Design by Bas Koopmans
Jury report:
Architect Arna Mačkić fled to the Netherlands in the nineties from what is now Bosnia. In this book her research focuses on the heroic antifascist monuments erected during and after the establishment of communist Yugoslavia in 1942, on the destruction of cultural heritage during the Bosnian war of 1992-95, and on what role, in the years that followed those periods architecture or monuments may have played and may yet play in public space.
Mortal Cities Forgotten Monuments is the result of a highly personal investigation. In it, Mačkić and the designers use the historical material to tell their story. They create typologies of the shapes of monuments, the basic forms of which are used on the text pages. Existing historical photographic and textual material is liberally employed to document the changing city. Parts of older works are included in facsimile form, and in the last part of the book Mačkić documents her own future-oriented research into the famous bridge in Mostar as the city’s new unifying cultural element.

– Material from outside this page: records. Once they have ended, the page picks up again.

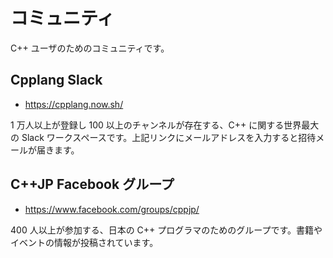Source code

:# コミュニティ

C++ ユーザのためのコミュニティです。

## Cpplang Slack
- https://cpplang.now.sh/

1 万人以上が登録し 100 以上のチャンネルが存在する、C++ に関する世界最大の Slack ワークスペースです。上記リンクにメールアドレスを入力すると招待メールが届きます。

## C++JP Facebook グループ
- https://www.facebook.com/groups/cppjp/

400 人以上が参加する、日本の C++ プログラマのためのグループです。書籍やイベントの情報が投稿されています。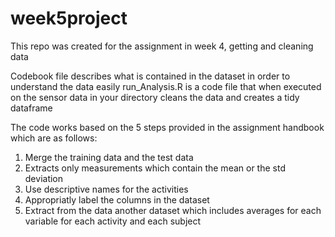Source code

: # week5project
This repo was created for the assignment in week 4, getting and cleaning data

Codebook file describes what is contained in the dataset in order to understand the data easily
run_Analysis.R is a code file that when executed on the sensor data in your directory cleans the data and creates a tidy dataframe

The code works based on the 5 steps provided in the assignment handbook which are as follows:
1. Merge the training data and the test data
2. Extracts only measurements which contain the mean or the std deviation
3. Use descriptive names for the activities 
4. Appropriatly label the columns in the dataset 
5. Extract from the data another dataset which includes averages for each variable for each activity and each subject 
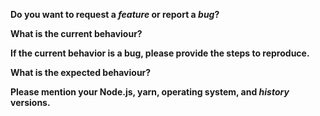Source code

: <!-- Before creating an issue please make sure you are using the latest version of history. -->

**Do you want to request a *feature* or report a *bug*?**

**What is the current behaviour?**

**If the current behavior is a bug, please provide the steps to reproduce.**
<!-- If you can, provide a link to a public repository which contains the files necessary to reproduce this. -->

**What is the expected behaviour?**

**Please mention your Node.js, yarn, operating system, and *history* versions.**
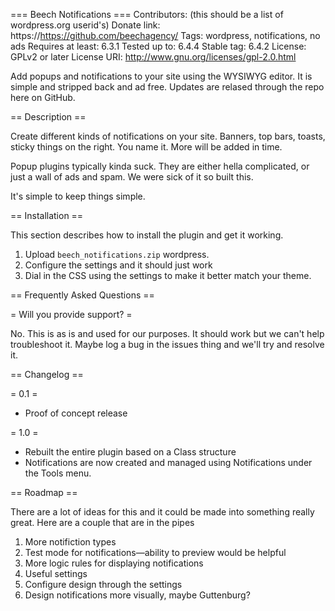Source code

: === Beech Notifications ===
Contributors: (this should be a list of wordpress.org userid's)
Donate link: https://https://github.com/beechagency/
Tags: wordpress, notifications, no ads
Requires at least: 6.3.1
Tested up to: 6.4.4
Stable tag: 6.4.2
License: GPLv2 or later
License URI: http://www.gnu.org/licenses/gpl-2.0.html

Add popups and notifications to your site using the WYSIWYG editor. It is simple and stripped back and ad free. Updates are relased through the repo here on GitHub.

== Description ==

Create different kinds of notifications on your site. Banners, top bars, toasts, sticky things on the right. You name it. More will be added in time.

Popup plugins typically kinda suck. They are either hella complicated, or just a wall of ads and spam. We were sick of it so built this.

It's simple to keep things simple. 

== Installation ==

This section describes how to install the plugin and get it working.

1. Upload `beech_notifications.zip` wordpress.
2. Configure the settings and it should just work
3. Dial in the CSS using the settings to make it better match your theme.

== Frequently Asked Questions ==

= Will you provide support? =

No. This is as is and used for our purposes. It should work but we can't help troubleshoot it. Maybe log a bug in the issues thing and we'll try and resolve it.


== Changelog ==

= 0.1 =
* Proof of concept release

= 1.0 =
* Rebuilt the entire plugin based on a Class structure
* Notifications are now created and managed using Notifications under the Tools menu.

== Roadmap ==

There are a lot of ideas for this and it could be made into something really great. Here are a couple that are in the pipes

1. More notifiction types
2. Test mode for notifications—ability to preview would be helpful
3. More logic rules for displaying notifications
4. Useful settings
5. Configure design through the settings
6. Design notifications more visually, maybe Guttenburg?

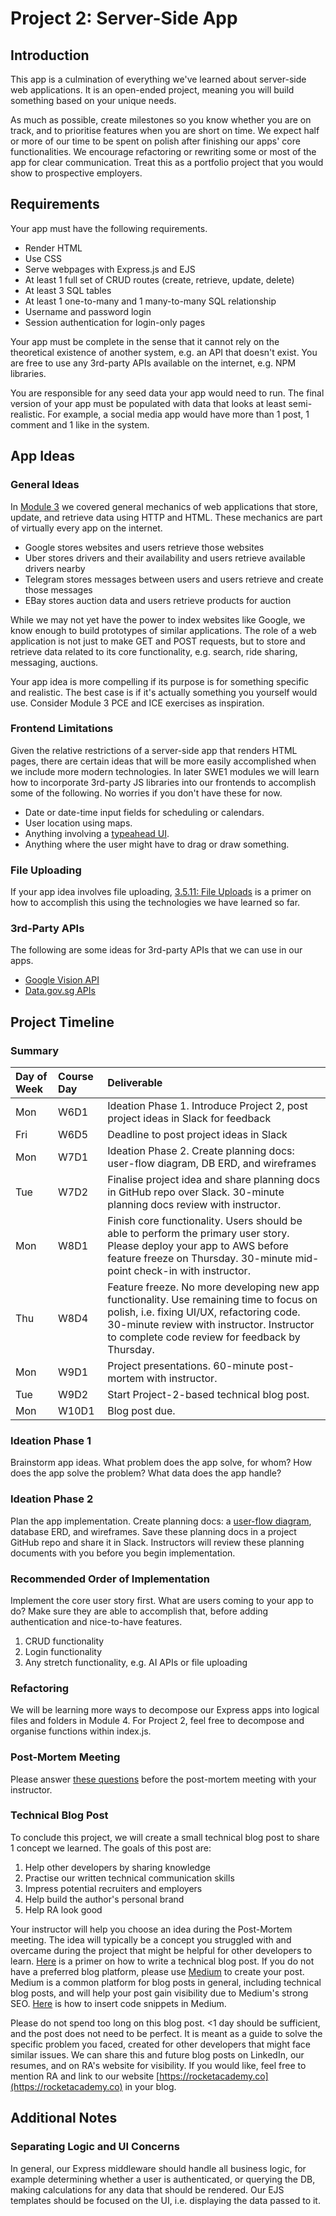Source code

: # Project 2: Server-Side App

## Introduction

This app is a culmination of everything we've learned about server-side web applications. It is an open-ended project, meaning you will build something based on your unique needs.

As much as possible, create milestones so you know whether you are on track, and to prioritise features when you are short on time. We expect half or more of our time to be spent on polish after finishing our apps' core functionalities. We encourage refactoring or rewriting some or most of the app for clear communication. Treat this as a portfolio project that you would show to prospective employers.

## Requirements

Your app must have the following requirements.

* Render HTML
* Use CSS
* Serve webpages with Express.js and EJS
* At least 1 full set of CRUD routes \(create, retrieve, update, delete\)
* At least 3 SQL tables
* At least 1 one-to-many and 1 many-to-many SQL relationship
* Username and password login
* Session authentication for login-only pages

Your app must be complete in the sense that it cannot rely on the theoretical existence of another system, e.g. an API that doesn't exist. You are free to use any 3rd-party APIs available on the internet, e.g. NPM libraries.

You are responsible for any seed data your app would need to run. The final version of your app must be populated with data that looks at least semi-realistic. For example, a social media app would have more than 1 post, 1 comment and 1 like in the system.

## App Ideas

### General Ideas

In [Module 3](../3-backend-application/3.0-module-3-overview.md) we covered general mechanics of web applications that store, update, and retrieve data using HTTP and HTML. These mechanics are part of virtually every app on the internet.

* Google stores websites and users retrieve those websites
* Uber stores drivers and their availability and users retrieve available drivers nearby
* Telegram stores messages between users and users retrieve and create those messages
* EBay stores auction data and users retrieve products for auction

While we may not yet have the power to index websites like Google, we know enough to build prototypes of similar applications. The role of a web application is not just to make GET and POST requests, but to store and retrieve data related to its core functionality, e.g. search, ride sharing, messaging, auctions.

Your app idea is more compelling if its purpose is for something specific and realistic. The best case is if it's actually something you yourself would use. Consider Module 3 PCE and ICE exercises as inspiration.

### Frontend Limitations

Given the relative restrictions of a server-side app that renders HTML pages, there are certain ideas that will be more easily accomplished when we include more modern technologies. In later SWE1 modules we will learn how to incorporate 3rd-party JS libraries into our frontends to accomplish some of the following. No worries if you don't have these for now.

* Date or date-time input fields for scheduling or calendars.
* User location using maps.
* Anything involving a [typeahead UI](https://dribbble.com/tags/typeahead).
* Anything where the user might have to drag or draw something.

### File Uploading

If your app idea involves file uploading, [3.5.11: File Uploads](../3-backend-application/3.5-sql-applications/3.5.11-file-uploads.md) is a primer on how to accomplish this using the technologies we have learned so far.

### 3rd-Party APIs

The following are some ideas for 3rd-party APIs that we can use in our apps.

* [Google Vision API](https://www.npmjs.com/package/@google-cloud/vision)
* [Data.gov.sg APIs](https://data.gov.sg/)

## Project Timeline

### Summary

| Day of Week | Course Day | Deliverable |
| :--- | :--- | :--- |
| Mon | W6D1 | Ideation Phase 1. Introduce Project 2, post project ideas in Slack for feedback |
| Fri | W6D5 | Deadline to post project ideas in Slack |
| Mon | W7D1 | Ideation Phase 2. Create planning docs: user-flow diagram, DB ERD, and wireframes |
| Tue | W7D2 | Finalise project idea and share planning docs in GitHub repo over Slack. 30-minute planning docs review with instructor. |
| Mon | W8D1 | Finish core functionality. Users should be able to perform the primary user story. Please deploy your app to AWS before feature freeze on Thursday. 30-minute mid-point check-in with instructor. |
| Thu | W8D4 | Feature freeze. No more developing new app functionality. Use remaining time to focus on polish, i.e. fixing UI/UX, refactoring code. 30-minute review with instructor. Instructor to complete code review for feedback by Thursday. |
| Mon | W9D1 | Project presentations. 60-minute post-mortem with instructor. |
| Tue | W9D2 | Start Project-2-based technical blog post. |
| Mon | W10D1 | Blog post due. |

### Ideation Phase 1

Brainstorm app ideas. What problem does the app solve, for whom? How does the app solve the problem? What data does the app handle?

### Ideation Phase 2

Plan the app implementation. Create planning docs: a [user-flow diagram](https://careerfoundry.com/en/blog/ux-design/what-are-user-flows/), database ERD, and wireframes. Save these planning docs in a project GitHub repo and share it in Slack. Instructors will review these planning documents with you before you begin implementation.

### Recommended Order of Implementation

Implement the core user story first. What are users coming to your app to do? Make sure they are able to accomplish that, before adding authentication and nice-to-have features.

1. CRUD functionality
2. Login functionality
3. Any stretch functionality, e.g. AI APIs or file uploading

### Refactoring

We will be learning more ways to decompose our Express apps into logical files and folders in Module 4. For Project 2, feel free to decompose and organise functions within index.js.

### Post-Mortem Meeting

Please answer [these questions](../course-logistics/course-methodology.md#instructor-code-review) before the post-mortem meeting with your instructor.

### Technical Blog Post

To conclude this project, we will create a small technical blog post to share 1 concept we learned. The goals of this post are:

1. Help other developers by sharing knowledge
2. Practise our written technical communication skills
3. Impress potential recruiters and employers
4. Help build the author's personal brand
5. Help RA look good

Your instructor will help you choose an idea during the Post-Mortem meeting. The idea will typically be a concept you struggled with and overcame during the project that might be helpful for other developers to learn. [Here](https://medium.com/quark-works/tips-on-how-to-write-your-first-successful-technical-blog-4cb65e5b4ce4) is a primer on how to write a technical blog post. If you do not have a preferred blog platform, please use [Medium](https://medium.com/) to create your post. Medium is a common platform for blog posts in general, including technical blog posts, and will help your post gain visibility due to Medium's strong SEO. [Here](https://help.medium.com/hc/en-us/articles/215194537-Using-the-story-editor#:~:text=To%20begin%20a%20code%20block,do%20not%20support%20syntax%20highlighting.) is how to insert code snippets in Medium.

Please do not spend too long on this blog post. &lt;1 day should be sufficient, and the post does not need to be perfect. It is meant as a guide to solve the specific problem you faced, created for other developers that might face similar issues. We can share this and future blog posts on LinkedIn, our resumes, and on RA's website for visibility. If you would like, feel free to mention RA and link to our website [https://rocketacademy.co](https://rocketacademy.co) in your blog.

## Additional Notes

### Separating Logic and UI Concerns

In general, our Express middleware should handle all business logic, for example determining whether a user is authenticated, or querying the DB, making calculations for any data that should be rendered. Our EJS templates should be focused on the UI, i.e. displaying the data passed to it.

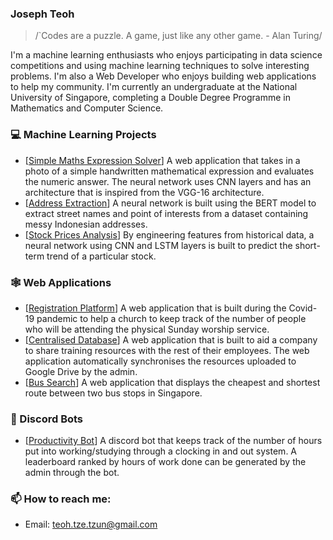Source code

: ### Joseph Teoh

> /`Codes are a puzzle. A game, just like any other game. - Alan Turing/

I'm a machine learning enthusiasts who enjoys participating in data science competitions and using machine learning techniques to solve interesting problems. I'm also a Web Developer who enjoys building web applications to help my community. I'm currently an undergraduate at the National University of Singapore, completing a Double Degree Programme in Mathematics and Computer Science.

### 💻 Machine Learning Projects

- \[[Simple Maths Expression Solver](https://github.com/Joseph31416/Simple-Maths-Expression-Solver)\] A web application that takes in a photo of a simple handwritten mathematical expression and evaluates the numeric answer. The neural network uses CNN layers and has an architecture that is inspired from the VGG-16 architecture.
- \[[Address Extraction](https://drive.google.com/drive/folders/1Ek7UeljG5Ps92QmEy3np4qY6nlDPLomd?usp=sharing)\] A neural network is built using the BERT model to extract street names and point of interests from a dataset containing messy Indonesian addresses. 
- \[[Stock Prices Analysis](https://colab.research.google.com/drive/1eZI0l0puiIKqynxwCmcWdHGeojQPgYG5?usp=sharing)\] By engineering features from historical data, a neural network using CNN and LSTM layers is built to predict the short-term trend of a particular stock. 

### 🕸 Web Applications

- \[[Registration Platform](https://fbc-registration.herokuapp.com/)\] A web application that is built during the Covid-19 pandemic to help a church to keep track of the number of people who will be attending the physical Sunday worship service. 
- \[[Centralised Database](https://kangenlibrary.herokuapp.com/)\] A web application that is built to aid a company to share training resources with the rest of their employees. The web application automatically synchronises the resources uploaded to Google Drive by the admin. 
- \[[Bus Search](https://github.com/Joseph31416/NYJC-JC2-Capstone-project-Bus-search)\] A web application that displays the cheapest and shortest route between two bus stops in Singapore.

### 🎤 Discord Bots
- \[[Productivity Bot](https://github.com/Joseph31416/Discord-ProductivityTrackerBot)\] A discord bot that keeps track of the number of hours put into working/studying through a clocking in and out system. A leaderboard ranked by hours of work done can be generated by the admin through the bot.


### 📫 How to reach me:

- Email: [teoh.tze.tzun@gmail.com](mailto:teoh.tze.tzun@gmail.com)
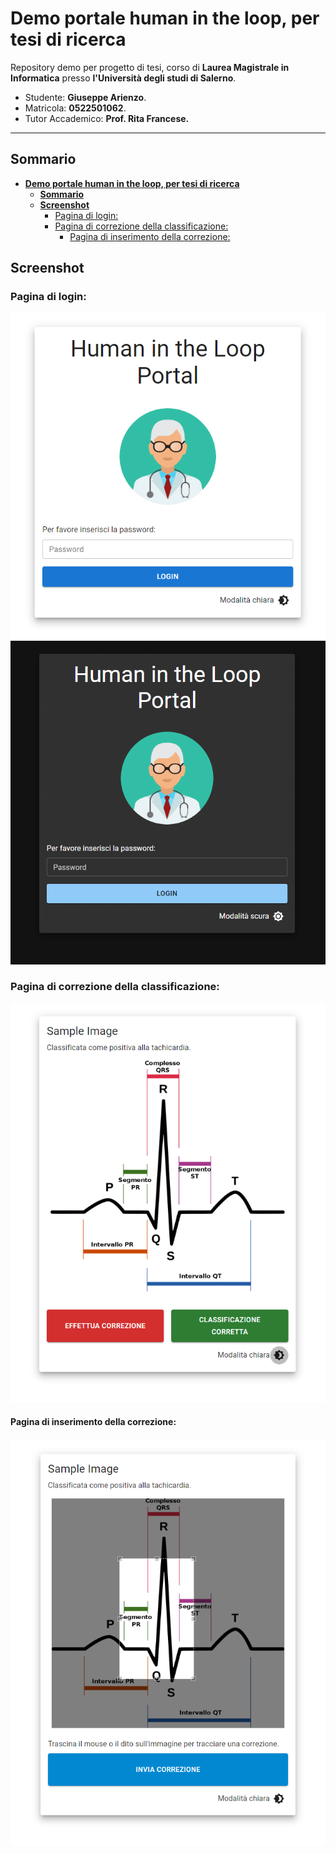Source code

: # **Demo portale human in the loop, per tesi di ricerca**

Repository demo per progetto di tesi, corso di **Laurea Magistrale in Informatica** presso **l'Università degli studi di Salerno**.

- Studente: **Giuseppe Arienzo**.
- Matricola: **0522501062**.
- Tutor Accademico: **Prof. Rita Francese.**

---

## **Sommario**

- [**Demo portale human in the loop, per tesi di ricerca**](#demo-portale-human-in-the-loop-per-tesi-di-ricerca)
  - [**Sommario**](#sommario)
  - [**Screenshot**](#screenshot)
    - [Pagina di login:](#pagina-di-login)
    - [Pagina di correzione della classificazione:](#pagina-di-correzione-della-classificazione)
      - [Pagina di inserimento della correzione:](#pagina-di-inserimento-della-correzione)


## **Screenshot**

### Pagina di login:
![login](./doc/images/login.png)
![login_black](./doc/images/login_black.png)

### Pagina di correzione della classificazione:
![image](./doc/images/image.png)

#### Pagina di inserimento della correzione:
![image_correction](./doc/images/image_correction.png)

The result is a hybrid, layered collection. With its rigidly enforced use of mainly monochrome illustrations, uncoated paper and robust typography it gives an impression of stolidity which in its imagery suggests parallels with the monuments of the communist era. On the matter of the book’s qualities the panel were divided: it is difficult to penetrate the contents through the structure of its design, and the pages in which the text forms an image prompted some debate about design for design’s sake. Nevertheless, this is an unusual book in that within the genre of architecture books it occupies a necessary political niche that is entirely its own. It is individual in both content and design and explores the medium’s intrinsic boundaries, such as the use of illustrations, shaped typography, documentary conventions and perception of truth, to create an investigative statement.